The problem | Give the lines below again exactly, starting with the line that holds "- Posted by: pseudolus" and going on through the line that holds "- Posted by: Bogdanp".

[Document images with source code]
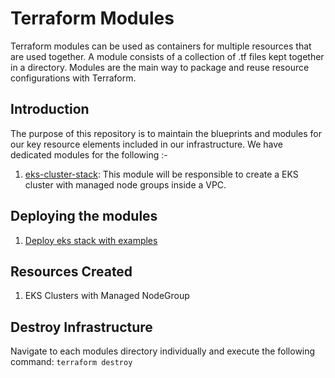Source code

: # Terraform Modules

Terraform modules can be used as containers for multiple resources that are used together. A module consists of a collection of .tf files kept together in a directory.
Modules are the main way to package and reuse resource configurations with Terraform.

## Introduction

The purpose of this repository is to maintain the blueprints and modules for our key resource elements included in our infrastructure. We have dedicated modules for the following :-

1. [eks-cluster-stack](./modules/eks-cluster-stack/):
   This module will be responsible to create a EKS cluster with managed node groups inside a VPC.

## Deploying the modules

1. [Deploy eks stack with examples](./docs/deploy-eks-module.md)

## Resources Created

1. EKS Clusters with Managed NodeGroup

## Destroy Infrastructure

Navigate to each modules directory individually and execute the following command:
`terraform destroy`
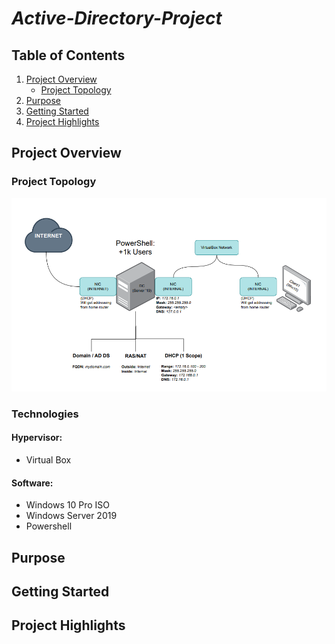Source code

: # *Active-Directory-Project*

## Table of Contents

1. [Project Overview](#project-overview)
   - [Project Topology](#project-topology)
2. [Purpose](#purpose)
3. [Getting Started](#getting-started)
4. [Project Highlights](#project-highlights)

## Project Overview

### Project Topology
![Project Topology](https://github.com/TrystanW02/Active-Directory-Project/blob/main/Images/Screenshot%202025-04-14%20092523.png?raw=true)

### Technologies
#### Hypervisor:
- Virtual Box

#### Software:
- Windows 10 Pro ISO
- Windows Server 2019
- Powershell

## Purpose

## Getting Started

## Project Highlights
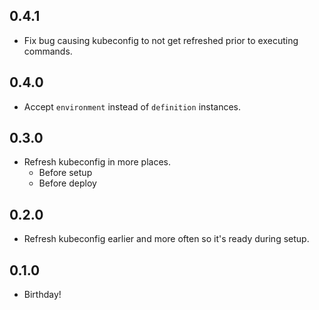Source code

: ## 0.4.1
* Fix bug causing kubeconfig to not get refreshed prior to executing commands.

## 0.4.0
* Accept `environment` instead of `definition` instances.

## 0.3.0
* Refresh kubeconfig in more places.
  - Before setup
  - Before deploy

## 0.2.0
* Refresh kubeconfig earlier and more often so it's ready during setup.

## 0.1.0
* Birthday!
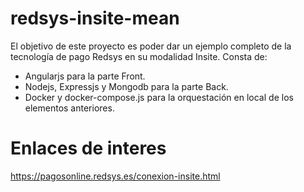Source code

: # redsys-insite-mean

El objetivo de este proyecto es poder dar un ejemplo completo de la tecnología de pago Redsys en su modalidad Insite.
Consta de:
- Angularjs para la parte Front.
- Nodejs, Expressjs y Mongodb para la parte Back.
- Docker y docker-compose.js para la orquestación en local de los elementos anteriores.

# Enlaces de interes
https://pagosonline.redsys.es/conexion-insite.html
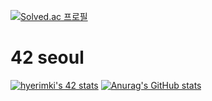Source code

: [![Solved.ac
프로필](http://mazassumnida.wtf/api/mini/generate_badge?boj=batlove108)](https://solved.ac/batlove108)
<br>
# 42 seoul
[![hyerimki's 42 stats](https://badge42.vercel.app/api/v2/claw9co9a00060fmly486niif/stats?cursusId=21&coalitionId=88)](https://github.com/JaeSeoKim/badge42)
[![Anurag's GitHub stats](https://github-readme-stats.vercel.app/api?username=hyerim108)](https://github.com/hyerim108/github-readme-stats)
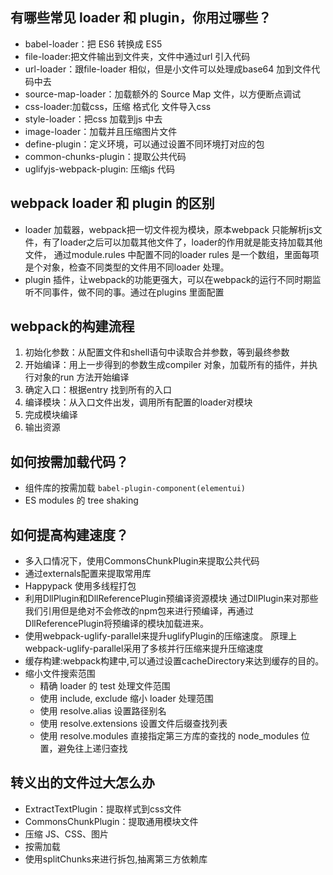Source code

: ## 有哪些常见 loader 和 plugin，你用过哪些？

  - babel-loader：把 ES6 转换成 ES5
  - file-loader:把文件输出到文件夹，文件中通过url 引入代码
  - url-loader：跟file-loader 相似，但是小文件可以处理成base64 加到文件代码中去
  - source-map-loader：加载额外的 Source Map 文件，以方便断点调试
  - css-loader:加载css，压缩 格式化 文件导入css 
  - style-loader：把css 加载到js 中去
  - image-loader：加载并且压缩图片文件
  - define-plugin：定义环境，可以通过设置不同环境打对应的包
  - common-chunks-plugin：提取公共代码
  - uglifyjs-webpack-plugin: 压缩js 代码

## webpack loader 和 plugin 的区别

  - loader 加载器，webpack把一切文件视为模块，原本webpack 只能解析js文件，有了loader之后可以加载其他文件了，loader的作用就是能支持加载其他文件， 通过module.rules 中配置不同的loader rules 是一个数组，里面每项是个对象，检查不同类型的文件用不同loader 处理。
  - plugin 插件，让webpack的功能更强大，可以在webpack的运行不同时期监听不同事件，做不同的事。通过在plugins 里面配置

## webpack的构建流程
1. 初始化参数：从配置文件和shell语句中读取合并参数，等到最终参数
2. 开始编译：用上一步得到的参数生成compiler 对象，加载所有的插件，并执行对象的run 方法开始编译
3. 确定入口：根据entry 找到所有的入口
4. 编译模块：从入口文件出发，调用所有配置的loader对模块
5. 完成模块编译
6. 输出资源

## 如何按需加载代码？

  - 组件库的按需加载 `babel-plugin-component(elementui)`
  - ES modules 的 tree shaking

## 如何提高构建速度？

  - 多入口情况下，使用CommonsChunkPlugin来提取公共代码
  - 通过externals配置来提取常用库
  - Happypack 使用多线程打包
  - 利用DllPlugin和DllReferencePlugin预编译资源模块 通过DllPlugin来对那些我们引用但是绝对不会修改的npm包来进行预编译，再通过DllReferencePlugin将预编译的模块加载进来。
  - 使用webpack-uglify-parallel来提升uglifyPlugin的压缩速度。 原理上webpack-uglify-parallel采用了多核并行压缩来提升压缩速度
  - 缓存构建:webpack构建中,可以通过设置cacheDirectory来达到缓存的目的。
  - 缩小文件搜索范围
    - 精确 loader 的 test 处理文件范围
    - 使用 include, exclude 缩小 loader 处理范围
    - 使用 resolve.alias 设置路径别名
    - 使用 resolve.extensions 设置文件后缀查找列表
    - 使用 resolve.modules 直接指定第三方库的查找的 node_modules 位置，避免往上递归查找


## 转义出的文件过大怎么办

  - ExtractTextPlugin：提取样式到css文件
  - CommonsChunkPlugin：提取通用模块文件
  - 压缩 JS、CSS、图片
  - 按需加载
  - 使用splitChunks来进行拆包,抽离第三方依赖库
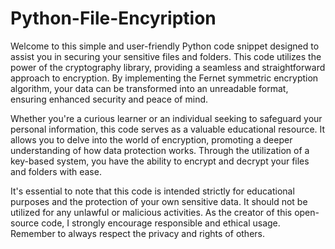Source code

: # Python-File-Encyription

Welcome to this simple and user-friendly Python code snippet designed to assist you in securing your sensitive files and folders. This code utilizes the power of the cryptography library, providing a seamless and straightforward approach to encryption. By implementing the Fernet symmetric encryption algorithm, your data can be transformed into an unreadable format, ensuring enhanced security and peace of mind.

Whether you're a curious learner or an individual seeking to safeguard your personal information, this code serves as a valuable educational resource. It allows you to delve into the world of encryption, promoting a deeper understanding of how data protection works. Through the utilization of a key-based system, you have the ability to encrypt and decrypt your files and folders with ease.

It's essential to note that this code is intended strictly for educational purposes and the protection of your own sensitive data. It should not be utilized for any unlawful or malicious activities. As the creator of this open-source code, I strongly encourage responsible and ethical usage. Remember to always respect the privacy and rights of others.
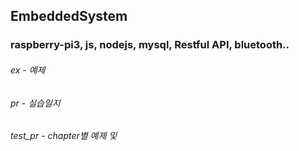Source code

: ## EmbeddedSystem
### raspberry-pi3, js, nodejs, mysql, Restful API, bluetooth..

###### ex - 예제
###### pr - 실습일지
###### test_pr - chapter별 예제 및 
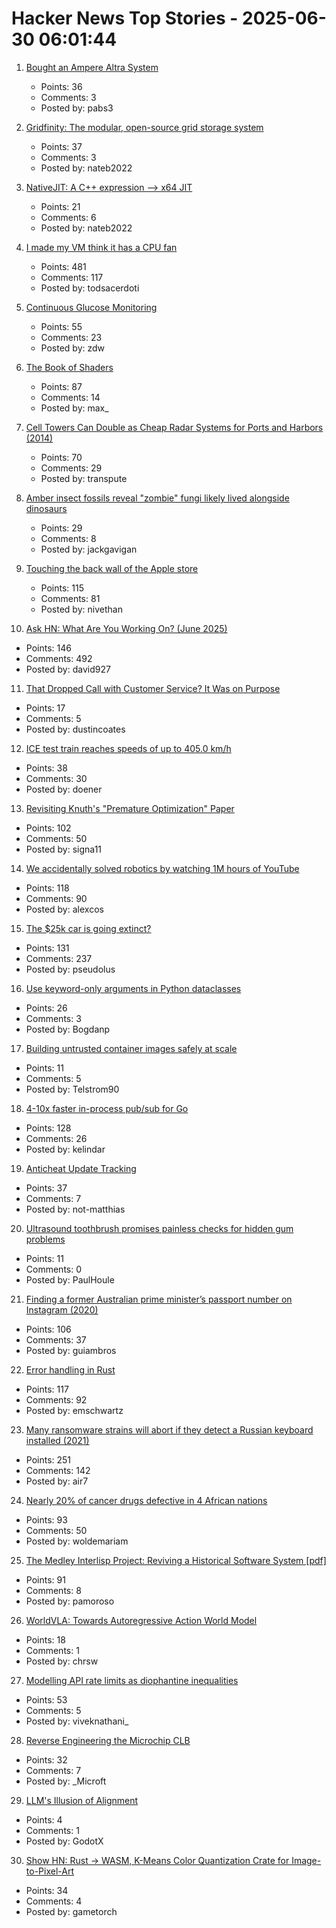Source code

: # Hacker News Top Stories - 2025-06-30 06:01:44

1. [Bought an Ampere Altra System](https://marcin.juszkiewicz.com.pl/2025/06/27/bought-myself-an-ampere-altra-system/)
   - Points: 36
   - Comments: 3
   - Posted by: pabs3

2. [Gridfinity: The modular, open-source grid storage system](https://gridfinity.xyz/)
   - Points: 37
   - Comments: 3
   - Posted by: nateb2022

3. [NativeJIT: A C++ expression –> x64 JIT](https://github.com/BitFunnel/NativeJIT)
   - Points: 21
   - Comments: 6
   - Posted by: nateb2022

4. [I made my VM think it has a CPU fan](https://wbenny.github.io/2025/06/29/i-made-my-vm-think-it-has-a-cpu-fan.html)
   - Points: 481
   - Comments: 117
   - Posted by: todsacerdoti

5. [Continuous Glucose Monitoring](https://www.imperialviolet.org/2025/06/29/cgm.html)
   - Points: 55
   - Comments: 23
   - Posted by: zdw

6. [The Book of Shaders](https://thebookofshaders.com/)
   - Points: 87
   - Comments: 14
   - Posted by: max_

7. [Cell Towers Can Double as Cheap Radar Systems for Ports and Harbors (2014)](https://spectrum.ieee.org/cell-tower-signals-can-improve-port-security)
   - Points: 70
   - Comments: 29
   - Posted by: transpute

8. [Amber insect fossils reveal "zombie" fungi likely lived alongside dinosaurs](https://www.cnn.com/2025/06/24/science/amber-insect-zombie-fungi-fossil)
   - Points: 29
   - Comments: 8
   - Posted by: jackgavigan

9. [Touching the back wall of the Apple store](https://blog.lauramichet.com/touching-the-back-wall-of-the-apple-store/)
   - Points: 115
   - Comments: 81
   - Posted by: nivethan

10. [Ask HN: What Are You Working On? (June 2025)](undefined)
   - Points: 146
   - Comments: 492
   - Posted by: david927

11. [That Dropped Call with Customer Service? It Was on Purpose](https://www.theatlantic.com/ideas/archive/2025/06/customer-service-sludge/683340/)
   - Points: 17
   - Comments: 5
   - Posted by: dustincoates

12. [ICE test train reaches speeds of up to 405.0 km/h](https://www.deutschebahn.com/de/presse/pressestart_zentrales_uebersicht/ICE-Testzug-faehrt-bis-zu-405-0-km-h-und-sammelt-wichtige-Erkenntnisse-fuer-den-Hochgeschwindigkeitsverkehr-13428394)
   - Points: 38
   - Comments: 30
   - Posted by: doener

13. [Revisiting Knuth's "Premature Optimization" Paper](https://probablydance.com/2025/06/19/revisiting-knuths-premature-optimization-paper/)
   - Points: 102
   - Comments: 50
   - Posted by: signa11

14. [We accidentally solved robotics by watching 1M hours of YouTube](https://ksagar.bearblog.dev/vjepa/)
   - Points: 118
   - Comments: 90
   - Posted by: alexcos

15. [The $25k car is going extinct?](https://media.hubspot.com/why-the-25000-car-is-going-extinct)
   - Points: 131
   - Comments: 237
   - Posted by: pseudolus

16. [Use keyword-only arguments in Python dataclasses](https://chipx86.blog/2025/06/29/tip-use-keyword-only-arguments-in-python-dataclasses/)
   - Points: 26
   - Comments: 3
   - Posted by: Bogdanp

17. [Building untrusted container images safely at scale](https://depot.dev/blog/container-security-at-scale-building-untrusted-images-safely)
   - Points: 11
   - Comments: 5
   - Posted by: Telstrom90

18. [4-10x faster in-process pub/sub for Go](https://github.com/kelindar/event)
   - Points: 128
   - Comments: 26
   - Posted by: kelindar

19. [Anticheat Update Tracking](https://not-matthias.github.io/posts/anticheat-update-tracking/)
   - Points: 37
   - Comments: 7
   - Posted by: not-matthias

20. [Ultrasound toothbrush promises painless checks for hidden gum problems](https://phys.org/news/2025-06-ultrasound-toothbrush-painless-hidden-gum.html)
   - Points: 11
   - Comments: 0
   - Posted by: PaulHoule

21. [Finding a former Australian prime minister’s passport number on Instagram (2020)](https://mango.pdf.zone/finding-former-australian-prime-minister-tony-abbotts-passport-number-on-instagram/)
   - Points: 106
   - Comments: 37
   - Posted by: guiambros

22. [Error handling in Rust](https://felix-knorr.net/posts/2025-06-29-rust-error-handling.html)
   - Points: 117
   - Comments: 92
   - Posted by: emschwartz

23. [Many ransomware strains will abort if they detect a Russian keyboard installed (2021)](https://krebsonsecurity.com/2021/05/try-this-one-weird-trick-russian-hackers-hate/)
   - Points: 251
   - Comments: 142
   - Posted by: air7

24. [Nearly 20% of cancer drugs defective in 4 African nations](https://www.dw.com/en/nearly-20-of-cancer-drugs-defective-in-4-african-nations/a-73062221)
   - Points: 93
   - Comments: 50
   - Posted by: woldemariam

25. [The Medley Interlisp Project: Reviving a Historical Software System [pdf]](https://interlisp.org/documentation/young-ccece2025.pdf)
   - Points: 91
   - Comments: 8
   - Posted by: pamoroso

26. [WorldVLA: Towards Autoregressive Action World Model](https://arxiv.org/abs/2506.21539)
   - Points: 18
   - Comments: 1
   - Posted by: chrsw

27. [Modelling API rate limits as diophantine inequalities](https://vivekn.dev/blog/rate-limit-diophantine)
   - Points: 53
   - Comments: 5
   - Posted by: viveknathani_

28. [Reverse Engineering the Microchip CLB](http://mcp-clb.markomo.me/)
   - Points: 32
   - Comments: 7
   - Posted by: _Microft

29. [LLM's Illusion of Alignment](https://www.systemicmisalignment.com/)
   - Points: 4
   - Comments: 1
   - Posted by: GodotX

30. [Show HN: Rust -> WASM, K-Means Color Quantization Crate for Image-to-Pixel-Art](https://github.com/gametorch/image_to_pixel_art_wasm)
   - Points: 34
   - Comments: 4
   - Posted by: gametorch


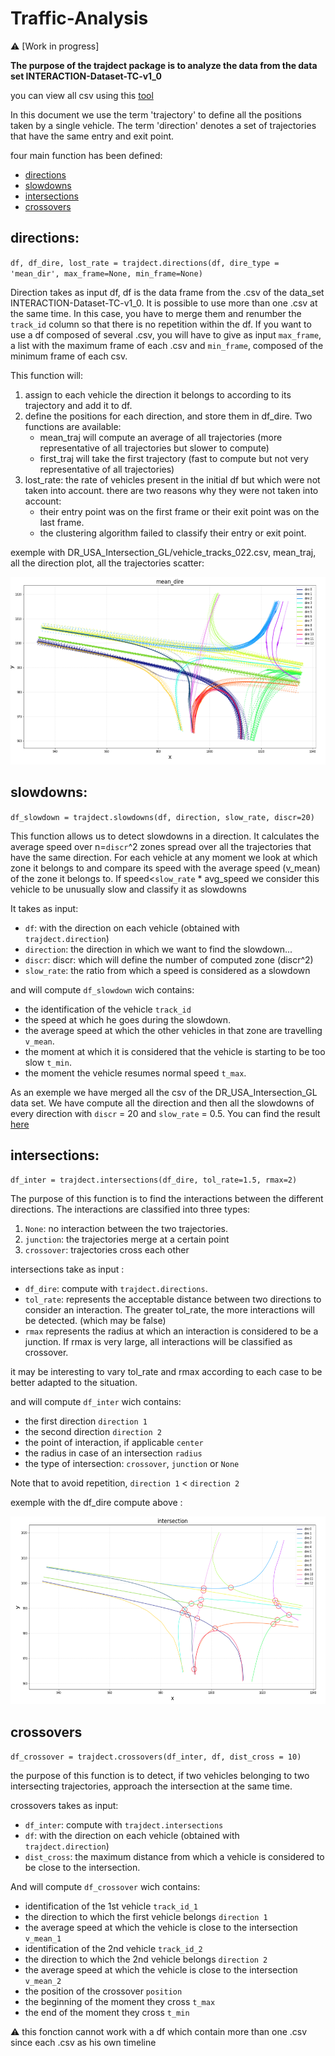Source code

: # Traffic-Analysis

:warning: [Work in progress]

**The purpose of the trajdect package is to analyze the data from the data set INTERACTION-Dataset-TC-v1_0**


you can view all csv using this [tool](https://github.com/interaction-dataset/interaction-dataset)

In this document we use the term 'trajectory' to define all the positions taken by a single vehicle.
The term 'direction' denotes a set of trajectories that have the same entry and exit point.

four main function has been defined: 
- [directions](#directions) 
- [slowdowns](#slowdowns)
- [intersections](#intersections)
- [crossovers](#crossovers)


## directions:

`df, df_dire, lost_rate = trajdect.directions(df, dire_type = 'mean_dir', max_frame=None, min_frame=None)`

Direction takes as input df, df is the data frame from the .csv of the data_set INTERACTION-Dataset-TC-v1_0.
It is possible to use more than one .csv at the same time. In this case, you have to merge them and renumber the `track_id` column so that there is no repetition within the df.
If you want to use a df composed of several .csv, you will have to give as input `max_frame`, a list with the maximum frame of each .csv and `min_frame`, composed of the minimum frame of each csv.


This function will: 
1. assign to each vehicle the direction it belongs to according to its trajectory and add it to df.
2. define the positions for each direction, and store them in df_dire. Two functions are available:
    - mean_traj will compute an average of all trajectories (more representative of all trajectories but slower to compute)
    - first_traj will take the first trajectory (fast to compute but not very representative of all trajectories)
3. lost_rate: the rate of vehicles present in the initial df but which were not taken into account. there are two reasons why they were not taken into account:
    - their entry point was on the first frame or their exit point was on the last frame.
    - the clustering algorithm failed to classify their entry or exit point.

exemple with DR_USA_Intersection_GL/vehicle_tracks_022.csv, mean_traj, all the direction plot, all the trajectories scatter:

<img src="IMAGE/traj_dire.png" width=600 height=300>

## slowdowns:

`df_slowdown = trajdect.slowdowns(df, direction, slow_rate, discr=20)`

This function allows us to detect slowdowns in a direction.
It calculates the average speed over n=`discr`^2 zones spread over all the trajectories that have the same direction.
For each vehicle at any moment we look at which zone it belongs to and compare its speed with the average speed (v_mean) of the zone it belongs to.
If speed<`slow_rate` * avg_speed we consider this vehicle to be unusually slow and classify it as slowdowns

It takes as input:
 - `df`: with the direction on each vehicle (obtained with `trajdect.direction`)
 - `direction`: the direction in which we want to find the slowdown...
 - `discr`: discr: which will define the number of computed zone (discr^2)
 - `slow_rate`:  the ratio from which a speed is considered as a slowdown 


and will compute `df_slowdown` wich contains:
- the identification of the vehicle `track_id`
- the speed at which he goes during the slowdown.
- the average speed at which the other vehicles in that zone are travelling `v_mean`.
- the moment at which it is considered that the vehicle is starting to be too slow `t_min`.
- the moment the vehicle resumes normal speed `t_max`.

As an exemple we have merged all the csv of the DR_USA_Intersection_GL data set. We have compute all the direction and then all the slowdowns of every direction with `discr` = 20 and `slow_rate` = 0.5.
You can find the result [here](DR_USA_Intersection_GL_slowdown_slow_rate=0.5_discr=20)


## intersections:

`df_inter = trajdect.intersections(df_dire, tol_rate=1.5, rmax=2)`

The purpose of this function is to find the interactions between the different directions.
The interactions are classified into three types:
1. `None`: no interaction between the two trajectories.
2. `junction`: the trajectories merge at a certain point
3. `crossover`: trajectories cross each other 

intersections take as input : 
- `df_dire`: compute with `trajdect.directions`.
- `tol_rate`: represents the acceptable distance between two directions to consider an interaction. The greater tol_rate, the more interactions will be detected. (which may be false)
- `rmax` represents the radius at which an interaction is considered to be a junction. If rmax is very large, all interactions will be classified as crossover.

it may be interesting to vary tol_rate and rmax according to each case to be better adapted to the situation.


and will compute `df_inter` wich contains: 
- the first direction `direction 1`
- the second direction `direction 2` 
- the point of interaction, if applicable `center`
- the radius in case of an intersection `radius`
- the type of intersection: `crossover`, `junction` or `None`


Note that to avoid repetition, `direction 1` < `direction 2`


exemple with the df_dire compute above :

<img src="IMAGE/intersection.png" width=600 height=300>

## crossovers

`df_crossover = trajdect.crossovers(df_inter, df, dist_cross = 10)`

the purpose of this function is to detect, if two vehicles belonging to two intersecting trajectories, approach the intersection at the same time.

crossovers takes as input:
- `df_inter`: compute with `trajdect.intersections`
- `df`: with the direction on each vehicle (obtained with `trajdect.direction`)
- `dist_cross`: the maximum distance from which a vehicle is considered to be close to the intersection.

And will compute `df_crossover` wich contains:

- identification of the 1st vehicle `track_id_1`
- the direction to which the first vehicle belongs `direction 1`
- the average speed at which the vehicle is close to the intersection `v_mean_1`
- identification of the 2nd vehicle `track_id_2`
- the direction to which the 2nd vehicle belongs `direction 2`
- the average speed at which the vehicle is close to the intersection `v_mean_2`
- the position of the crossover `position`
- the beginning of the moment they cross `t_max`
- the end of the moment they cross `t_min`

:warning: this fonction cannot work with a df which contain more than one .csv since each .csv as his own timeline
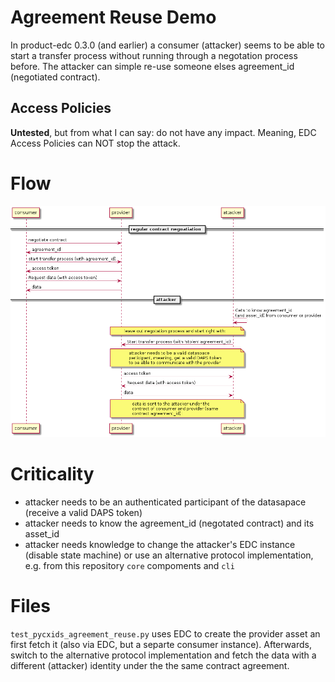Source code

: # Agreement Reuse Demo

In product-edc 0.3.0 (and earlier) a consumer (attacker) seems to be able to start a transfer process without running through a negotation process before. The attacker can simple re-use someone elses agreement_id (negotiated contract).

## Access Policies
**Untested**, but from what I can say: do not have any impact. Meaning, EDC Access Policies can NOT stop the attack.

# Flow
![Flow](./test_pycxids_agreement_reuse.png)

# Criticality
- attacker needs to be an authenticated participant of the datasapace (receive a valid DAPS token)
- attacker needs to know the agreement_id (negotated contract) and its asset_id
- attacker needs knowledge to change the attacker's EDC instance (disable state machine) or use an alternative protocol implementation, e.g. from this repository `core` compoments and `cli`

# Files
`test_pycxids_agreement_reuse.py` uses EDC to create the provider asset an first fetch it (also via EDC, but a separte consumer instance). Afterwards, switch to the alternative protocol implementation and fetch the data with a different (attacker) identity under the the same contract agreement.
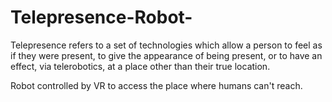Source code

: # Telepresence-Robot-
 Telepresence refers to a set of technologies which allow a person to feel as if they were present, to give the appearance of being present, or to have an effect, via telerobotics, at a place other than their true location.

 Robot controlled by VR to access the place where humans can't reach.
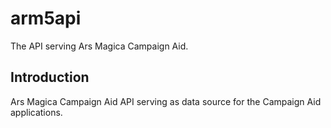 # arm5api
The API serving Ars Magica Campaign Aid.

## Introduction

Ars Magica Campaign Aid API serving as data source for the Campaign Aid applications.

Response |
   - Posted by: pseudolus

16. [Use keyword-only arguments in Python dataclasses](https://chipx86.blog/2025/06/29/tip-use-keyword-only-arguments-in-python-dataclasses/)
   - Points: 26
   - Comments: 3
   - Posted by: Bogdanp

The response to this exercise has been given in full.